═══ PROVIDED INFORMATION
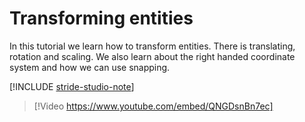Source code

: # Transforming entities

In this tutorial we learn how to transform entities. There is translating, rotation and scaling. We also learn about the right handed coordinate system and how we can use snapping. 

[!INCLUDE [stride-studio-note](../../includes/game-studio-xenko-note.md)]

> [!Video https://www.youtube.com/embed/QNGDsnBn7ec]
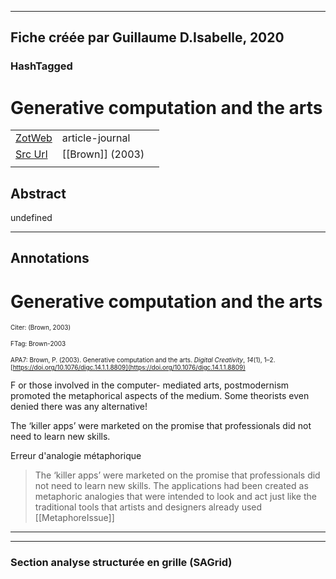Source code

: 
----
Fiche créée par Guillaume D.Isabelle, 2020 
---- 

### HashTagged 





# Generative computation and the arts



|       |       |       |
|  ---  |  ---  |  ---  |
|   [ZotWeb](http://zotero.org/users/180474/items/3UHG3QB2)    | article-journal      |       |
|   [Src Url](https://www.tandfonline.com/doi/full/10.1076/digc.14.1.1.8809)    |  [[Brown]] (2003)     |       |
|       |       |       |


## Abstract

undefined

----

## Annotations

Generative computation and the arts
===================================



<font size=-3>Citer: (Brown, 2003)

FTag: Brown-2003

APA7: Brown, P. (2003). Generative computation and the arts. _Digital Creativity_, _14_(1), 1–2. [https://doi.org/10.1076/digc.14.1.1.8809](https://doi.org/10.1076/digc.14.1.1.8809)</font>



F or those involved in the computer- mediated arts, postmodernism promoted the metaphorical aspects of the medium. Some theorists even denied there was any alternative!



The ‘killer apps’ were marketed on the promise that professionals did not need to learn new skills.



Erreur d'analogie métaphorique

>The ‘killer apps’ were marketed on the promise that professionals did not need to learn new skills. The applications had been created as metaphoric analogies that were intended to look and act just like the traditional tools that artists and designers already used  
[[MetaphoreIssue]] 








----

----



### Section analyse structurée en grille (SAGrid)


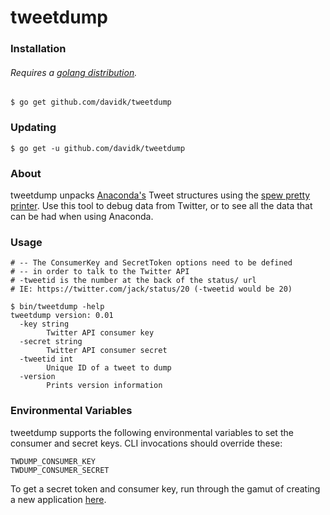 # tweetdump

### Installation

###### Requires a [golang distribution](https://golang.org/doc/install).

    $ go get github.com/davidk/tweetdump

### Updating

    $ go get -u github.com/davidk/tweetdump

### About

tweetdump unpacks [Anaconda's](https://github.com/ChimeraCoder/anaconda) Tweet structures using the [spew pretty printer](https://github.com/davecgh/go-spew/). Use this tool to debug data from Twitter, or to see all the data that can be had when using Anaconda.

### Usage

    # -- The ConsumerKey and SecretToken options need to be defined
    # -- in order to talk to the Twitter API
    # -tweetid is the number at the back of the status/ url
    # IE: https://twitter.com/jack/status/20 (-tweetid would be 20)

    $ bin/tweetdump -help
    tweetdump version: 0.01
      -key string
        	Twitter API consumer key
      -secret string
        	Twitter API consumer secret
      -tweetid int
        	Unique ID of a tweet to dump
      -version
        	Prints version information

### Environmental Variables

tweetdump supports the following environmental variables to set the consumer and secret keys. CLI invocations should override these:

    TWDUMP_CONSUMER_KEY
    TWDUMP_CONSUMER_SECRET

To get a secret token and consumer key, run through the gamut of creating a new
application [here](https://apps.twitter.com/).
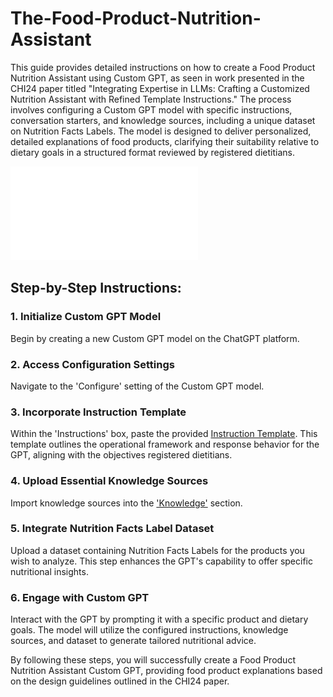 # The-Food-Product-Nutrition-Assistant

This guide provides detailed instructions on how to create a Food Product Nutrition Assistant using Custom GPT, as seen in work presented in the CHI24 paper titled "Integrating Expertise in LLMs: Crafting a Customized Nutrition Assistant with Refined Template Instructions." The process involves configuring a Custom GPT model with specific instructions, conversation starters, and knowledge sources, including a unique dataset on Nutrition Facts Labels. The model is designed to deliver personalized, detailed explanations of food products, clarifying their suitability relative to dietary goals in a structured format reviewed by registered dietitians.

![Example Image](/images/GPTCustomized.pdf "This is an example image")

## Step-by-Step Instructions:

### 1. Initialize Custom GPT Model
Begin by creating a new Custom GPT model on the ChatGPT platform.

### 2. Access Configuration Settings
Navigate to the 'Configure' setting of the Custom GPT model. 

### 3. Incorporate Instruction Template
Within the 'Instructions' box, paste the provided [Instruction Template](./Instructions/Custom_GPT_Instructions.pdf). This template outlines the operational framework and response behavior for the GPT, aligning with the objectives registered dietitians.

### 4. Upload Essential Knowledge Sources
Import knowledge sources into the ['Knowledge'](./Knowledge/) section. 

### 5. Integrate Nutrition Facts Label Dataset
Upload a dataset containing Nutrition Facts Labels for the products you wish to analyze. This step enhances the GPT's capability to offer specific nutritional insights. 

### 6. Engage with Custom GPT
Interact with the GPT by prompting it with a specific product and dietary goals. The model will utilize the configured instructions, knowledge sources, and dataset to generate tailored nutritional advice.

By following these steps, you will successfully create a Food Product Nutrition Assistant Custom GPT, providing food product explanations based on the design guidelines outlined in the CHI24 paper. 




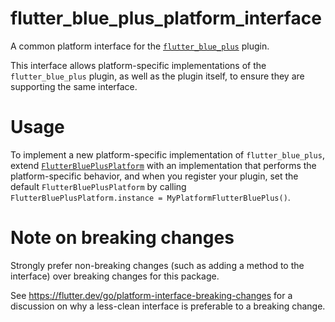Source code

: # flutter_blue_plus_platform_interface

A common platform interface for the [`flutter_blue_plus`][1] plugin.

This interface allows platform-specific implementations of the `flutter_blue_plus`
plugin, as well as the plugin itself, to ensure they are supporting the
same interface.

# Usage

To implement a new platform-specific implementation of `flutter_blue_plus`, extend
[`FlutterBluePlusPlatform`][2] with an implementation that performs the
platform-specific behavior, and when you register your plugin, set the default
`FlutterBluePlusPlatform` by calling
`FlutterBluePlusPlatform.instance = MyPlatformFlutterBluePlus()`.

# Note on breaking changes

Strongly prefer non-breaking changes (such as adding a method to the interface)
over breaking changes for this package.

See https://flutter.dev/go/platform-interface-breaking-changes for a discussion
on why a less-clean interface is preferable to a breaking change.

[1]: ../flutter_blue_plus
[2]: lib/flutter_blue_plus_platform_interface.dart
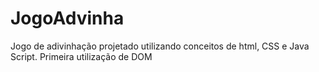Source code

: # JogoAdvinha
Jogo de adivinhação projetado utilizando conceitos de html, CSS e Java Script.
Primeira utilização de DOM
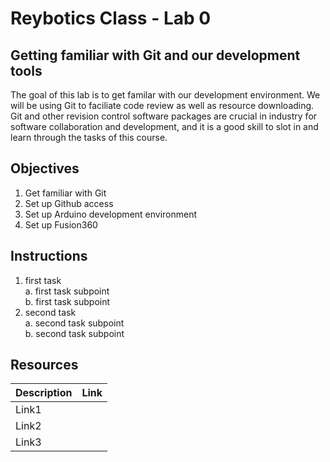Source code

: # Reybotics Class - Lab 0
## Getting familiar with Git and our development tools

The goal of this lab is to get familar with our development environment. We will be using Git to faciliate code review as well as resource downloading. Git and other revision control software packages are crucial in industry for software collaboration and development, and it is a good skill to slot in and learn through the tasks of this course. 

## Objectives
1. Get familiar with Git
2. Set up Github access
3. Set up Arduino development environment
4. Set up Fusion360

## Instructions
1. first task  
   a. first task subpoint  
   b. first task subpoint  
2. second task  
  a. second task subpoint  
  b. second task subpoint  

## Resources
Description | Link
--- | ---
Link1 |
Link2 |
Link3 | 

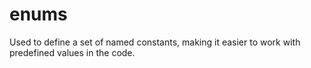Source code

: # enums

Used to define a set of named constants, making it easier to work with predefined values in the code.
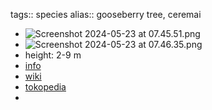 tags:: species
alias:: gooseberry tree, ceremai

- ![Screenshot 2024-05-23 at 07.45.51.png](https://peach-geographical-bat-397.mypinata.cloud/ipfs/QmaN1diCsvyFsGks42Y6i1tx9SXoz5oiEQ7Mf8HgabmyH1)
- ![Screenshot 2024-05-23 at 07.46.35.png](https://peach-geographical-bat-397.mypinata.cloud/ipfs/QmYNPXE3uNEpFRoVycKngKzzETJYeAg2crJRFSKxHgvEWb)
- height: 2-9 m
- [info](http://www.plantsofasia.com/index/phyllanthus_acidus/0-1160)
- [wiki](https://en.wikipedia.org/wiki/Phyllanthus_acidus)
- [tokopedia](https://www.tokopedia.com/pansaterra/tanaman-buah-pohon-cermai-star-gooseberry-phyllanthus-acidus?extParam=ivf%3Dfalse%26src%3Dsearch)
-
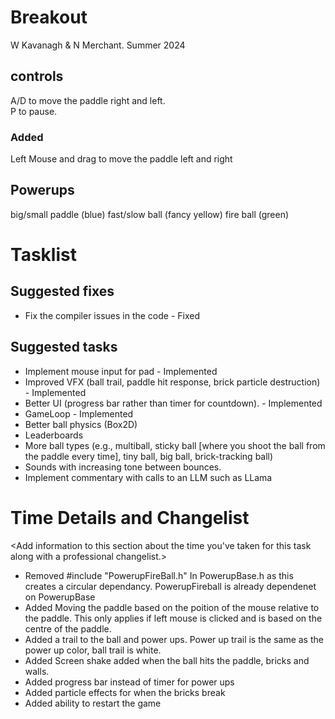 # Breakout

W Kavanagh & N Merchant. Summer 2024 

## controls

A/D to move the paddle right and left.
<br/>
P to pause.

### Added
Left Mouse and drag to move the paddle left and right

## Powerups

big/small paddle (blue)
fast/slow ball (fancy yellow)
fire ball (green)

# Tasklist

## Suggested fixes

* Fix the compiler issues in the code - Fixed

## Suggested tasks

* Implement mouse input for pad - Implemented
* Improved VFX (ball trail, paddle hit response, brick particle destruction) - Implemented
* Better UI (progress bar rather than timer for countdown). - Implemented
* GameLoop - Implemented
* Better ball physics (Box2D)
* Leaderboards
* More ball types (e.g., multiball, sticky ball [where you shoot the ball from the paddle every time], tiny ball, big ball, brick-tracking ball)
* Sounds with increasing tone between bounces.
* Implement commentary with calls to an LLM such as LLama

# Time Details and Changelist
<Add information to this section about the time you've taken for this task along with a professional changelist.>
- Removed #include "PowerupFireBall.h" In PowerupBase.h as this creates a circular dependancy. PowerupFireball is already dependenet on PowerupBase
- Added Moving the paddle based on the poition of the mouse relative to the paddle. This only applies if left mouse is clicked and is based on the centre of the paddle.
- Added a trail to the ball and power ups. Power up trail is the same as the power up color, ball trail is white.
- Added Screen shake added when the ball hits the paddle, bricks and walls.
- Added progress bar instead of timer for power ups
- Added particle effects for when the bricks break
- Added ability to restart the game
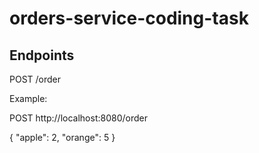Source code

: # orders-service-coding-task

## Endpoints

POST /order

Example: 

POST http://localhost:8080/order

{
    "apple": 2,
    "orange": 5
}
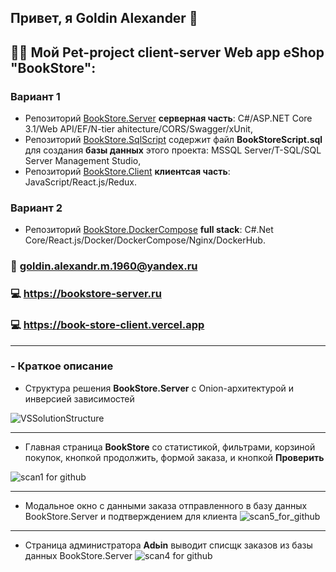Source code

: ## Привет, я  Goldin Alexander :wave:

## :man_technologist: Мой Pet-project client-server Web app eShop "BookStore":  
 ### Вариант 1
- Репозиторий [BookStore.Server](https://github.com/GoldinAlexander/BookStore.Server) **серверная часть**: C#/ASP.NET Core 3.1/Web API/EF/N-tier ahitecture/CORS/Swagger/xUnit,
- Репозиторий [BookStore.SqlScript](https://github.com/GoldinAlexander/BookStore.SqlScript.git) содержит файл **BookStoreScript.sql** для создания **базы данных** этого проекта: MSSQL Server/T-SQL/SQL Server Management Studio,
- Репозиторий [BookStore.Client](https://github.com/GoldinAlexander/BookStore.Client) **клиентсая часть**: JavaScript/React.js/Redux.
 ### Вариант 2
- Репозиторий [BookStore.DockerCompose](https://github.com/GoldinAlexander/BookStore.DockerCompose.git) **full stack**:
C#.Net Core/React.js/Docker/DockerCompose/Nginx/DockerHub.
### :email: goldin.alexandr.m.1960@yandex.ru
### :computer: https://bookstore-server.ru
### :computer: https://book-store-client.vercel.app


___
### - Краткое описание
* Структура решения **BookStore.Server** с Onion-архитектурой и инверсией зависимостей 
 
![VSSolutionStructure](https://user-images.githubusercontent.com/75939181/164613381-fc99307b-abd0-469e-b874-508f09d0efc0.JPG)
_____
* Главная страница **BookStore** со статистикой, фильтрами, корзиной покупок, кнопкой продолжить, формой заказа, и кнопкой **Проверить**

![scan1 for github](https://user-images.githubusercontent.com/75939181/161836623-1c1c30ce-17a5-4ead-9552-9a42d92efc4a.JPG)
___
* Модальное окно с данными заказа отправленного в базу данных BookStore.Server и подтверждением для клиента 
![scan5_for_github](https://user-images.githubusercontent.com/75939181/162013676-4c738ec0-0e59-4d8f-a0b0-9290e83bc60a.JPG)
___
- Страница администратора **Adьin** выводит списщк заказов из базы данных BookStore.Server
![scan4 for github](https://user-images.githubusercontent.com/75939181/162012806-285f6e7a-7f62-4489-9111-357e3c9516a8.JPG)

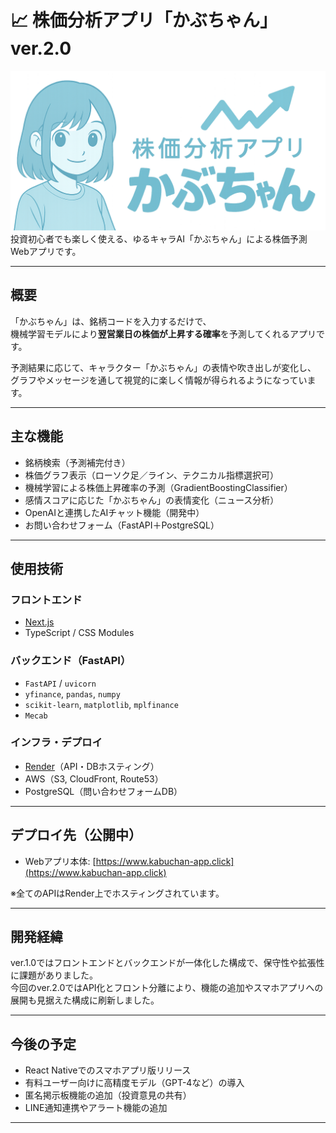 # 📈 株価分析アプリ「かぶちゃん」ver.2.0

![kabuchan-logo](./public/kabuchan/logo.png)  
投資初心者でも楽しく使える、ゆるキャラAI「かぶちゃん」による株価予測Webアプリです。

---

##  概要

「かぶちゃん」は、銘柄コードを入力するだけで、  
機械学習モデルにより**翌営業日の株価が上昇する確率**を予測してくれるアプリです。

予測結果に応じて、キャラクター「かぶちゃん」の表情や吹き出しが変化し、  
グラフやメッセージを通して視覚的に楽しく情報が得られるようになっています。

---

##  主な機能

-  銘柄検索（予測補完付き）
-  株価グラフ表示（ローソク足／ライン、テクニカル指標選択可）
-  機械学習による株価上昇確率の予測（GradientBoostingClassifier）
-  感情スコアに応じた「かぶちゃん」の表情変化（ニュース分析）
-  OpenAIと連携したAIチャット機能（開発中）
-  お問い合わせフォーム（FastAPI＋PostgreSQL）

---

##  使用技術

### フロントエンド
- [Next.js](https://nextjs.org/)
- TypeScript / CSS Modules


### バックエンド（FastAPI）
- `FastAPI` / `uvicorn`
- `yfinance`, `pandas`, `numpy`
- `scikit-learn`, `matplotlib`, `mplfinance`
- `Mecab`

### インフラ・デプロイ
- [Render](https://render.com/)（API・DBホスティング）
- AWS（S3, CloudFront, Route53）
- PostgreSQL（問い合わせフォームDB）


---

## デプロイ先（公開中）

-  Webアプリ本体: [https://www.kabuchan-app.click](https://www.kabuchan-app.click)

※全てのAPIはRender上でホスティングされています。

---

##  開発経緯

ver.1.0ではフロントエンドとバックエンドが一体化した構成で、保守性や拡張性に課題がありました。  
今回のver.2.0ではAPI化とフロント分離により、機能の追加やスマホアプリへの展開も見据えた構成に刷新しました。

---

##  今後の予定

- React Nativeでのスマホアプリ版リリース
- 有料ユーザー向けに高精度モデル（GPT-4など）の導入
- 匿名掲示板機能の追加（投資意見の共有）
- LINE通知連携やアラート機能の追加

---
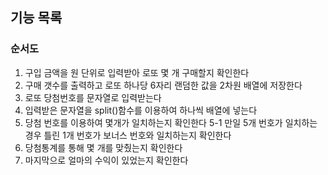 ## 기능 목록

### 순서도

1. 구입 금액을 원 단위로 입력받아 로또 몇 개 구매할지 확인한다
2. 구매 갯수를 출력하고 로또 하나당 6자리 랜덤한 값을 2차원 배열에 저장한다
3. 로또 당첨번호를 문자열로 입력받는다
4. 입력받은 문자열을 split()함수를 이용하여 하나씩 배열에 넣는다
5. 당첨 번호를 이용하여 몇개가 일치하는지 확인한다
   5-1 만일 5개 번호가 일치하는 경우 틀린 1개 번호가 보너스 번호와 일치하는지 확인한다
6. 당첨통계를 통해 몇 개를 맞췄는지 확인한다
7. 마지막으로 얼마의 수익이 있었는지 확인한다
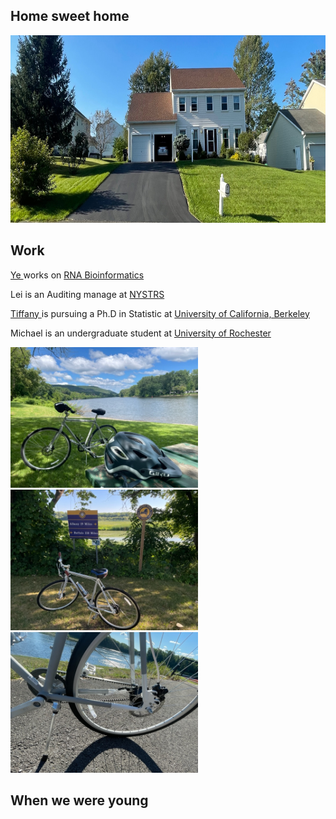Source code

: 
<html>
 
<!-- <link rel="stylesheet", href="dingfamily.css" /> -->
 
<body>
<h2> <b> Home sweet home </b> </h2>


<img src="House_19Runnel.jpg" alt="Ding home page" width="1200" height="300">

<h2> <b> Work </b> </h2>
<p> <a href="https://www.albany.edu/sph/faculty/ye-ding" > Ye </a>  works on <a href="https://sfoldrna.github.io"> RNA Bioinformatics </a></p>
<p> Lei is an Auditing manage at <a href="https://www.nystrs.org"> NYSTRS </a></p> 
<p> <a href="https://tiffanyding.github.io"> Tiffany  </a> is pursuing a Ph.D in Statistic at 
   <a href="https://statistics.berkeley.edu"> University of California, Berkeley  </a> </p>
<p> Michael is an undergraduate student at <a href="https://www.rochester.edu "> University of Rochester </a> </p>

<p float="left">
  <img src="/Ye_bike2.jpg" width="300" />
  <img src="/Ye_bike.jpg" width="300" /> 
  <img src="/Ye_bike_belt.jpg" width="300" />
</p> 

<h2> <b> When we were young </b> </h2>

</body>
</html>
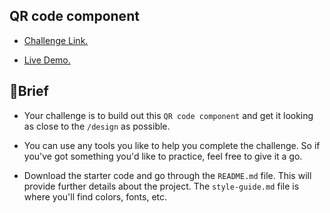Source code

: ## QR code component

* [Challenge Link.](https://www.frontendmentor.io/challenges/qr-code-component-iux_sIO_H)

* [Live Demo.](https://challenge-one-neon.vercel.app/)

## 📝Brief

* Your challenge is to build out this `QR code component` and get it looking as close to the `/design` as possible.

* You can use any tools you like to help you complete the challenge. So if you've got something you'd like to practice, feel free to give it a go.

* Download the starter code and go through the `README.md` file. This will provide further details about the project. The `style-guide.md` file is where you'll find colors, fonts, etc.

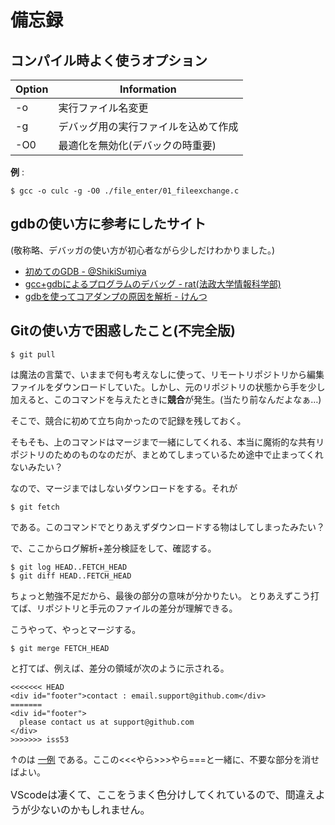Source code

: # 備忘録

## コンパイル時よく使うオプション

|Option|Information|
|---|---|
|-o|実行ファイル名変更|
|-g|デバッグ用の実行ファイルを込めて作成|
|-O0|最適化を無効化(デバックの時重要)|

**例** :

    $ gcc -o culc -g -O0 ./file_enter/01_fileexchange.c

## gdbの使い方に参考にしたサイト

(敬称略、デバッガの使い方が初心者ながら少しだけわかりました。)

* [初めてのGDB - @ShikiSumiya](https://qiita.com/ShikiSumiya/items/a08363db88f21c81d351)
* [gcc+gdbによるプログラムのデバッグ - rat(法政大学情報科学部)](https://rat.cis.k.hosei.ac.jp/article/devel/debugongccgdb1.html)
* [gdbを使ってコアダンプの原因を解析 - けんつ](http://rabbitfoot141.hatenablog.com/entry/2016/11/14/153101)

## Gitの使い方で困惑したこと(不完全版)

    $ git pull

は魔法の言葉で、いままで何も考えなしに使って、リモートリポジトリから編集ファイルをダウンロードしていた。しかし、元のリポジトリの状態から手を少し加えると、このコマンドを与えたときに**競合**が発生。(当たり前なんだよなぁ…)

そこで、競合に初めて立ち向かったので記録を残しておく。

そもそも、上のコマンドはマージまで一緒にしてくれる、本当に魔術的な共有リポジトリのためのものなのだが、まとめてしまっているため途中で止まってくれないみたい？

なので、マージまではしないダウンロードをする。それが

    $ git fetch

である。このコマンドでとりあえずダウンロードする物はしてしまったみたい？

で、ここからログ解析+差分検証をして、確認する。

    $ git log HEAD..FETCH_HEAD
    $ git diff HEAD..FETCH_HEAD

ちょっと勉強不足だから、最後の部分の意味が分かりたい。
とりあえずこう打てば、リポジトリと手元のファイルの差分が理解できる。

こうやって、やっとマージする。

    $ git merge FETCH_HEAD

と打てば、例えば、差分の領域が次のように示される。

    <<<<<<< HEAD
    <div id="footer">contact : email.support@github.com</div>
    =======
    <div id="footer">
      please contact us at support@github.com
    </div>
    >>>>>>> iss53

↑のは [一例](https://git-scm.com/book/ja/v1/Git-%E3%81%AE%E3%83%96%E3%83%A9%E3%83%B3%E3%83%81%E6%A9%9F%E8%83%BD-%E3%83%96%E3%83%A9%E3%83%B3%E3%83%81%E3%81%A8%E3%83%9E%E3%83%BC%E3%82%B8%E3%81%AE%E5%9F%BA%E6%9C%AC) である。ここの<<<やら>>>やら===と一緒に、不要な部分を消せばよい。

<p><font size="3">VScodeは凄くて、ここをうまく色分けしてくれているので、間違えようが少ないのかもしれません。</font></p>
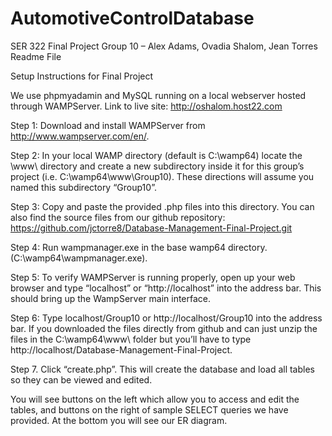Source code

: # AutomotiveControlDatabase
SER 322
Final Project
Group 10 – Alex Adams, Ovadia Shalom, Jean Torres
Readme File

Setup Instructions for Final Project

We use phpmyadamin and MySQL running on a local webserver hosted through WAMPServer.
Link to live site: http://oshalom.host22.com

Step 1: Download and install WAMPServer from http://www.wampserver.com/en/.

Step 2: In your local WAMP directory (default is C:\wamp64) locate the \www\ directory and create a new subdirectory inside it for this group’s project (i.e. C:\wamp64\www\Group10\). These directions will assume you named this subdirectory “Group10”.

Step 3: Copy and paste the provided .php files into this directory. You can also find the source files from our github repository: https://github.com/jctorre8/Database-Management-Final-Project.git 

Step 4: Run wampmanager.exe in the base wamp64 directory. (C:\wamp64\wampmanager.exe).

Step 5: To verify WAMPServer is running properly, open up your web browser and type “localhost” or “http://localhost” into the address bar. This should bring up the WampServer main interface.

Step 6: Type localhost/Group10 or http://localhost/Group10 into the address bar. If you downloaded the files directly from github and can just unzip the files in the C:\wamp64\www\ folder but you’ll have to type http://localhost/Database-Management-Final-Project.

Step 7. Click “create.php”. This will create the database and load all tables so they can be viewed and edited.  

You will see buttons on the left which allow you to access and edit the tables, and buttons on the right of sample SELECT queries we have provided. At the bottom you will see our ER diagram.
══════
[WHAT THIS TASK INVOLVES]: Copy task for the entries above: every line with the string "gooseberry".

[RESPONSE]:
alias:: gooseberry tree, ceremai
- [tokopedia](https://www.tokopedia.com/pansaterra/tanaman-buah-pohon-cermai-star-gooseberry-phyllanthus-acidus?extParam=ivf%3Dfalse%26src%3Dsearch)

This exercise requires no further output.